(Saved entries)
○ ○ ○ ○

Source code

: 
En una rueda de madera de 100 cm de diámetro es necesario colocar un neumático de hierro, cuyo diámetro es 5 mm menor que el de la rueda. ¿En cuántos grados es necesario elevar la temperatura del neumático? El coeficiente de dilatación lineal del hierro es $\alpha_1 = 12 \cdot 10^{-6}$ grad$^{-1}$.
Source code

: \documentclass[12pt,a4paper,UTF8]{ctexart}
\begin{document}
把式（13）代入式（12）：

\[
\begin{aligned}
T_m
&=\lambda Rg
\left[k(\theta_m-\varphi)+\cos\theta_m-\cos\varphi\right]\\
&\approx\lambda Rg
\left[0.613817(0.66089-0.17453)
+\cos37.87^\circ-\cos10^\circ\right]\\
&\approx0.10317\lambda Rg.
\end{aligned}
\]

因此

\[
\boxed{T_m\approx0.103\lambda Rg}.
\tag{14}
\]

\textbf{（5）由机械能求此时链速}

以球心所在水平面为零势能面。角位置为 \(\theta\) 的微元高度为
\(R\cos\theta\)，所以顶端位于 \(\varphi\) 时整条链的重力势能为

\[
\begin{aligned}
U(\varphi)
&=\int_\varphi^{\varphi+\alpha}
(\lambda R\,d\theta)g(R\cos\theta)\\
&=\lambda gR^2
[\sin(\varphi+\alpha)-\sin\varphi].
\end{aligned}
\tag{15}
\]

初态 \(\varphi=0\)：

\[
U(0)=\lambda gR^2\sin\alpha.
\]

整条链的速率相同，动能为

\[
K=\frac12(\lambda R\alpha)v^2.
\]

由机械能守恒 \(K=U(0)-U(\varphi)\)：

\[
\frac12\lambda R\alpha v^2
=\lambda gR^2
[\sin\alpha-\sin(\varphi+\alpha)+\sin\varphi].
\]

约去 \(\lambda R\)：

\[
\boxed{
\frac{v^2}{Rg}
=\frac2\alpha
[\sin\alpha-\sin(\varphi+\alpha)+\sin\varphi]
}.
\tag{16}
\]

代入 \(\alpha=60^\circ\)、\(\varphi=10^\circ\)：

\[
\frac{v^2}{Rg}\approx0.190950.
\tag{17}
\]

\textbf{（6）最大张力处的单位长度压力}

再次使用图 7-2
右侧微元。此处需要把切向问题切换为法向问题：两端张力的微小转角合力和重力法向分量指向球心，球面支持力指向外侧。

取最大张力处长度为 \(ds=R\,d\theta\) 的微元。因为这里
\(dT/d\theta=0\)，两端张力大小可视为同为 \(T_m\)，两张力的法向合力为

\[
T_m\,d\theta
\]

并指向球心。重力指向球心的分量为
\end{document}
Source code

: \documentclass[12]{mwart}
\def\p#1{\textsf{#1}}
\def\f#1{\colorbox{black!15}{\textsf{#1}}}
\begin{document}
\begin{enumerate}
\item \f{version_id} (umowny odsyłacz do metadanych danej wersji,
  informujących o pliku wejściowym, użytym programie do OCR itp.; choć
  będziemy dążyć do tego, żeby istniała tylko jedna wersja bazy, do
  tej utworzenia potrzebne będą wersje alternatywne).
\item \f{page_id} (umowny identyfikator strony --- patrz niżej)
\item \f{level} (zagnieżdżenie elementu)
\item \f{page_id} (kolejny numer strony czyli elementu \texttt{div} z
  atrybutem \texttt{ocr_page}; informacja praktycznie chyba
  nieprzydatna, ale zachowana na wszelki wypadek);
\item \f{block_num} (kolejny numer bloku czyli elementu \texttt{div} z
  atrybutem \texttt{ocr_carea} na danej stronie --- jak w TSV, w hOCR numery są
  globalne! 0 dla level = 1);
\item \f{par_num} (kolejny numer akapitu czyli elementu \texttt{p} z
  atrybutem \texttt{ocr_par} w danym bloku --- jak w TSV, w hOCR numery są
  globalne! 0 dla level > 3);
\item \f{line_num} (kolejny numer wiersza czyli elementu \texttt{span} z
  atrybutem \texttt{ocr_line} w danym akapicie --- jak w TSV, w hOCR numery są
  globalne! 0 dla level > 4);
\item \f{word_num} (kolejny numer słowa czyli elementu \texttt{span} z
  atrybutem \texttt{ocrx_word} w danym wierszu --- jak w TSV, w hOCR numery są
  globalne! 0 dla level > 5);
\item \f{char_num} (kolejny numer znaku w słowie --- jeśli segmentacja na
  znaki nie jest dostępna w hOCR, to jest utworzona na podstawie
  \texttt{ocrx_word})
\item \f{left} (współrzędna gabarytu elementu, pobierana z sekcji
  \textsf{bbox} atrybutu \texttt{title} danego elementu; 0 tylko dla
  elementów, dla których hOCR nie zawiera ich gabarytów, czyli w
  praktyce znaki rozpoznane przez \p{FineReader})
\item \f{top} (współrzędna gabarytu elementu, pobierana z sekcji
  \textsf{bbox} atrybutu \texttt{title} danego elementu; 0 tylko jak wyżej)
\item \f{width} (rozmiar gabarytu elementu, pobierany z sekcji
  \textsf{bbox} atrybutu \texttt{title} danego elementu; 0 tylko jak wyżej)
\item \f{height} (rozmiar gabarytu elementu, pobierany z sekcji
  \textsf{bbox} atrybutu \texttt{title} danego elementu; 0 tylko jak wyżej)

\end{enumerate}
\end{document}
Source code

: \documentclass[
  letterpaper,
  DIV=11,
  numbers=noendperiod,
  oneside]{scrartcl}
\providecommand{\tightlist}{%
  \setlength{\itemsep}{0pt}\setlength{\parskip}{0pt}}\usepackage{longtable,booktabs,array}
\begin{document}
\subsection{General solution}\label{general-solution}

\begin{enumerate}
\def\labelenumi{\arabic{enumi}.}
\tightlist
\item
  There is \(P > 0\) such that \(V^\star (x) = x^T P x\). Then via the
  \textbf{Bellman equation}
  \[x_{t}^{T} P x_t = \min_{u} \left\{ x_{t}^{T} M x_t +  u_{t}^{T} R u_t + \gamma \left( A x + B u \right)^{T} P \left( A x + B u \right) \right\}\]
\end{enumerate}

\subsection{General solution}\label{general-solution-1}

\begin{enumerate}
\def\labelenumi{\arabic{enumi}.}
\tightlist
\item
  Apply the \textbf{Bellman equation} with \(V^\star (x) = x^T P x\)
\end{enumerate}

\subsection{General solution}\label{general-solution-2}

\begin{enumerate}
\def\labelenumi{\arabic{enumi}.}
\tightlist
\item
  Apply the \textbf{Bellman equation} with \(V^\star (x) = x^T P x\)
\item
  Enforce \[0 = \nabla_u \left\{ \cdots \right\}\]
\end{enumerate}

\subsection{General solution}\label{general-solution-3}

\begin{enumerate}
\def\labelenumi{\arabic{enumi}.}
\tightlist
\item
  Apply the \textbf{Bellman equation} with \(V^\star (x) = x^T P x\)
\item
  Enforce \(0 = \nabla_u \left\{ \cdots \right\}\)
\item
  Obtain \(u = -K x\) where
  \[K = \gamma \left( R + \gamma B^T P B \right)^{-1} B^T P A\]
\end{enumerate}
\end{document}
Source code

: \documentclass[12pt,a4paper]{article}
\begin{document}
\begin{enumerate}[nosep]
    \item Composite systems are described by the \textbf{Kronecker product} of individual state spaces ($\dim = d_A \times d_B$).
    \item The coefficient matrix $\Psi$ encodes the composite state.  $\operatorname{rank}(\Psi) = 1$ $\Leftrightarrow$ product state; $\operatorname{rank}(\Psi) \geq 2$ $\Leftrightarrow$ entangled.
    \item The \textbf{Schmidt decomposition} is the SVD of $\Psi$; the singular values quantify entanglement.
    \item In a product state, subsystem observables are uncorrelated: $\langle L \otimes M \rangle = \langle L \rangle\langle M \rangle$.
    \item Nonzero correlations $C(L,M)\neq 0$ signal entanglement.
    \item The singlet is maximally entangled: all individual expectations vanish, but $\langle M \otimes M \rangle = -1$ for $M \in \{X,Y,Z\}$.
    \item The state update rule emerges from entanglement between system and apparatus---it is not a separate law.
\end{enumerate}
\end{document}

○ ○ ○ ○

Task to carry out.
Each line from the beginning of the entries to the line with "En una rueda" must be repeated exactly, with both end lines kept and no other lines given.

Response area.
Source code

: 
En una rueda de madera de 100 cm de diámetro es necesario colocar un neumático de hierro, cuyo diámetro es 5 mm menor que el de la rueda. ¿En cuántos grados es necesario elevar la temperatura del neumático? El coeficiente de dilatación lineal del hierro es $\alpha_1 = 12 \cdot 10^{-6}$ grad$^{-1}$.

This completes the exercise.